Government Gamification

Government Gamification on Tax Collection

Taiwan is my home country and as I became more knowledgeable in gamification, I continue to be more impressed with the level of gamification that is implemented in its society and culture (without these innovations ever really being called gamification). One of the things I have been most impressed with is how the Taiwanese government uses gamification (specifically Rolling Rewards) to ensure tax compliance.

Tax evasion is very common in most countries, where businesses prefer to take cash over credit cards so they could report less on their earnings. Most countries use the penalizing Core Drive 8: Loss & Avoidance by cracking down and punishing companies that evade taxes when they are caught, but besides a chronic lack of complete enforcement, it is also extremely costly to investigate all the businesses that are suspected of tax evasion.

Introducing Core Drive 7 into Taiwan’s gamified tax collection process

As early as 1951, the Taiwanese government has sought to resolve this problem by doing two things. First, it unified all receipt and invoicing systems into a central system, which means that all businesses that give out a receipt would have the unique receipt number and amount sent to the government for tax reporting.

But the second step is where we see true innovation. The Taiwanese government turned each receipt and invoice number into a lottery ticket for citizens to play. For every odd-numbered month, citizens can see if their receipt numbers match the winning prize, with the first place winning the equivalent of $62,000 (about 5 years worth of salary for an average new college graduate), second place $6,200, and scaling all the way down to $7 wins.

Because of this “Uniform Invoice Lottery” system, consumers are now demanding receipts and invoices from businesses, preventing the businesses from evading taxes by exchanging cash under the table. Not only that, consumers are likely to be willing to spend more since every time they make a purchase they can become a winner, boosting the economy in the process.

Even my grandmother has won many of the small $7 and $31 wins over the past two decades, just by doing what she already does – buy groceries, food, and gas.

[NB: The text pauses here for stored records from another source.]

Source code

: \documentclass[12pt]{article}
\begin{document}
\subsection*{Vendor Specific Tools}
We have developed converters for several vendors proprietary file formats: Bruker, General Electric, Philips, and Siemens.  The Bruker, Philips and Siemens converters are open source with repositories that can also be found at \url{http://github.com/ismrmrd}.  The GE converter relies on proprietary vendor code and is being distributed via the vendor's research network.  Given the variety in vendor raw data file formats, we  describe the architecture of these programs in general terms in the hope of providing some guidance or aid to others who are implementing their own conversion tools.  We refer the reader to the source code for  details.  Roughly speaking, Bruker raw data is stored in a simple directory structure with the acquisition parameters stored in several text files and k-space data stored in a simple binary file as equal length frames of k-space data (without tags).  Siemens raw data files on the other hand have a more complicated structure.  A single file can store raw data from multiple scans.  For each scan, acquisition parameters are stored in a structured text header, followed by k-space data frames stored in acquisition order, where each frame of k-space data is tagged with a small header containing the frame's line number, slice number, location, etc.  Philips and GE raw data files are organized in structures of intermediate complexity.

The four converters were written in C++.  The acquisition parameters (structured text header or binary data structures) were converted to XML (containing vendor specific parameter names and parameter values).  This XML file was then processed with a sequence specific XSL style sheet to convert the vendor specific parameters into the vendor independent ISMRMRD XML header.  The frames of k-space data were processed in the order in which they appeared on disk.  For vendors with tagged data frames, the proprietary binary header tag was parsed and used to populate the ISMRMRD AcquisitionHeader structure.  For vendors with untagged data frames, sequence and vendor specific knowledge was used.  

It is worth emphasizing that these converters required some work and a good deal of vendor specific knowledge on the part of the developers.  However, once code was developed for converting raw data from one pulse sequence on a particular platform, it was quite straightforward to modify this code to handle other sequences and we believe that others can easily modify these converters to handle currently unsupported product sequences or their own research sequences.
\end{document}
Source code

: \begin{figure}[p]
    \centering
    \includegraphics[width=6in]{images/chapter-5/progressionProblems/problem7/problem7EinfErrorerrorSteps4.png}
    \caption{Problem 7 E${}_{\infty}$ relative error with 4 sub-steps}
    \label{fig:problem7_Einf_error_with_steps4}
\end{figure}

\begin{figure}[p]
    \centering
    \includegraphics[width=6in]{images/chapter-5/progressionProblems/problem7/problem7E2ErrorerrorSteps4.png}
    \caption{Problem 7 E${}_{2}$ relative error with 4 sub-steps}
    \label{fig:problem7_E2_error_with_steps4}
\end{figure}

As a result of the Uniform Invoice Lottery, the Finance Ministry collected 75% more in tax revenue in 1951 compared to 1950. Great ROI, especially for government efforts.

This has been so successful that the government added much higher prizes after that, topping at over $300,000 prize money, or the equivalent of over 25 years of salary.

In 2006, the Taiwanese government even started to transition these unified invoices into e-invoices, reducing the involved processing costs by $250 million and saving 80,000 trees every year.

We should see more of our governments implementing innovative solutions by motivating and engaging its constituency instead of just clamping down harder or making punishments for infractions more severe.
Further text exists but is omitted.